======== Input data ========

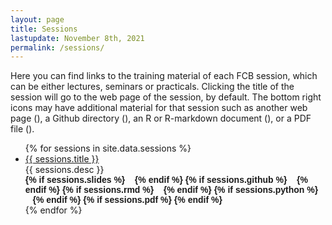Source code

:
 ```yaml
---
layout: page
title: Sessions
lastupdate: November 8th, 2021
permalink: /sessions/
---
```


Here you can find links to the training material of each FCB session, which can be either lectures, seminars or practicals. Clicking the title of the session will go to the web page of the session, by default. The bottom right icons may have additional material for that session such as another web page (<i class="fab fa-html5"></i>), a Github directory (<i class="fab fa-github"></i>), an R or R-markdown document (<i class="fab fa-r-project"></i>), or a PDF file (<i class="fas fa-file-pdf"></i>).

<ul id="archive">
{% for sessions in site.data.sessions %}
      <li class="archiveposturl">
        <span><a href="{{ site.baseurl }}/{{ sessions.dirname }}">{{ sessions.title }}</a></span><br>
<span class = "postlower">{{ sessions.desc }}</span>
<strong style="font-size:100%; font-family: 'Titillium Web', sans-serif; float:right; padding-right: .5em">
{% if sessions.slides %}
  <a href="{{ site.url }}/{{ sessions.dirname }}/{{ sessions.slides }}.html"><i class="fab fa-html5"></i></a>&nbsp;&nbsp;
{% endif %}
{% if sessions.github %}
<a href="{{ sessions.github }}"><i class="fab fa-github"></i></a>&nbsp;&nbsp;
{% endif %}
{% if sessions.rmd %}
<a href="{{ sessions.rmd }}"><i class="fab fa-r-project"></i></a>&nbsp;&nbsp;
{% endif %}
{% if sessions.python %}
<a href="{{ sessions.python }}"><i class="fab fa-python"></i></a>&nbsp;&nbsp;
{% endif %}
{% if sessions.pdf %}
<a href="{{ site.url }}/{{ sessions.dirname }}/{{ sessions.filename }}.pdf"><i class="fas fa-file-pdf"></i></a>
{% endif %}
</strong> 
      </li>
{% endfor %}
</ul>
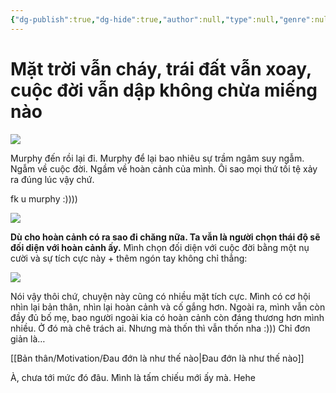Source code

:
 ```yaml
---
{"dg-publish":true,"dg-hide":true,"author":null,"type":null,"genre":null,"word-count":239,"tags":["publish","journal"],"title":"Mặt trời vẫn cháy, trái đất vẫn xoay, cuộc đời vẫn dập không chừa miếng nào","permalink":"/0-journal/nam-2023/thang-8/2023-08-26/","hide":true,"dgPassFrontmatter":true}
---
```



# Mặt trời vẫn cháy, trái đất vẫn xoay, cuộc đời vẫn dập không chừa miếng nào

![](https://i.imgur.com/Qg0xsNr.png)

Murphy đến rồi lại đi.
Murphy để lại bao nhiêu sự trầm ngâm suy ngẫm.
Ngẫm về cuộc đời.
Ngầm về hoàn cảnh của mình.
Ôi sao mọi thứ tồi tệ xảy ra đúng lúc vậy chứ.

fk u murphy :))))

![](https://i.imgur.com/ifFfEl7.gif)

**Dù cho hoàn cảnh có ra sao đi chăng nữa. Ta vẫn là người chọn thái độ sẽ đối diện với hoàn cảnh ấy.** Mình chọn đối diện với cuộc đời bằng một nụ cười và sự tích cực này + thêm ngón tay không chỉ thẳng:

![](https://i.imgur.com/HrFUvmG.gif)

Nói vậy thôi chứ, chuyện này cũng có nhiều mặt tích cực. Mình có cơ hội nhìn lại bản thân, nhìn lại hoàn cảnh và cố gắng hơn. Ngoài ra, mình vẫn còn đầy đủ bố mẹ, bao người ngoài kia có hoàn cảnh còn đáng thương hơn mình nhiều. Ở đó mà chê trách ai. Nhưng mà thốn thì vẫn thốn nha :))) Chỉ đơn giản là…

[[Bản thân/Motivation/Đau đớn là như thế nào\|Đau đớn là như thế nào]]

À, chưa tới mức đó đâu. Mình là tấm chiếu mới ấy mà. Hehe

========

## Your assignment
What lines above mention "hoàn"? Copy each one.

## Exercise answer
Ngầm về hoàn cảnh của mình.
**Dù cho hoàn cảnh có ra sao đi chăng nữa. Ta vẫn là người chọn thái độ sẽ đối diện với hoàn cảnh ấy.** Mình chọn đối diện với cuộc đời bằng một nụ cười và sự tích cực này + thêm ngón tay không chỉ thẳng:
Nói vậy thôi chứ, chuyện này cũng có nhiều mặt tích cực. Mình có cơ hội nhìn lại bản thân, nhìn lại hoàn cảnh và cố gắng hơn. Ngoài ra, mình vẫn còn đầy đủ bố mẹ, bao người ngoài kia có hoàn cảnh còn đáng thương hơn mình nhiều. Ở đó mà chê trách ai. Nhưng mà thốn thì vẫn thốn nha :))) Chỉ đơn giản là…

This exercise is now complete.